WHAT THE TASK ASKS: In the entries below, find the line with "### Instrument Honeycomb with OTEL" and print exactly every line from there up to and including the line with "Added AWS X-Ray", with no other lines.

ENTRIES PROVIDED:
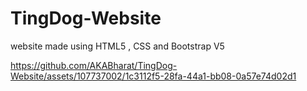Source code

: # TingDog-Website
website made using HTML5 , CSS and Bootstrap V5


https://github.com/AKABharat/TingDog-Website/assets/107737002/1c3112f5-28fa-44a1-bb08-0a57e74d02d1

---

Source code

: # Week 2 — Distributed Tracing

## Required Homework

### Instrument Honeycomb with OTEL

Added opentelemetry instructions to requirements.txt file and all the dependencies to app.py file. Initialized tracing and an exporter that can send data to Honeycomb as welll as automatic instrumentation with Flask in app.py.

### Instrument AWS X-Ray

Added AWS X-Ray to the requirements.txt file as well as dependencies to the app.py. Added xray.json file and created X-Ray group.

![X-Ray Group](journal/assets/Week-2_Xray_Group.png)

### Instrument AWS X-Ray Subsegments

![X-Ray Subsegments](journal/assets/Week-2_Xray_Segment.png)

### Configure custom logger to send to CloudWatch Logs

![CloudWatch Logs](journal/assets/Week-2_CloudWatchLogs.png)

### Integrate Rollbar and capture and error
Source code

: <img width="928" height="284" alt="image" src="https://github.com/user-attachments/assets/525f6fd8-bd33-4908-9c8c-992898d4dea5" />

ANSWER TO THIS EXERCISE:
### Instrument Honeycomb with OTEL

Added opentelemetry instructions to requirements.txt file and all the dependencies to app.py file. Initialized tracing and an exporter that can send data to Honeycomb as welll as automatic instrumentation with Flask in app.py.

### Instrument AWS X-Ray

Added AWS X-Ray to the requirements.txt file as well as dependencies to the app.py. Added xray.json file and created X-Ray group.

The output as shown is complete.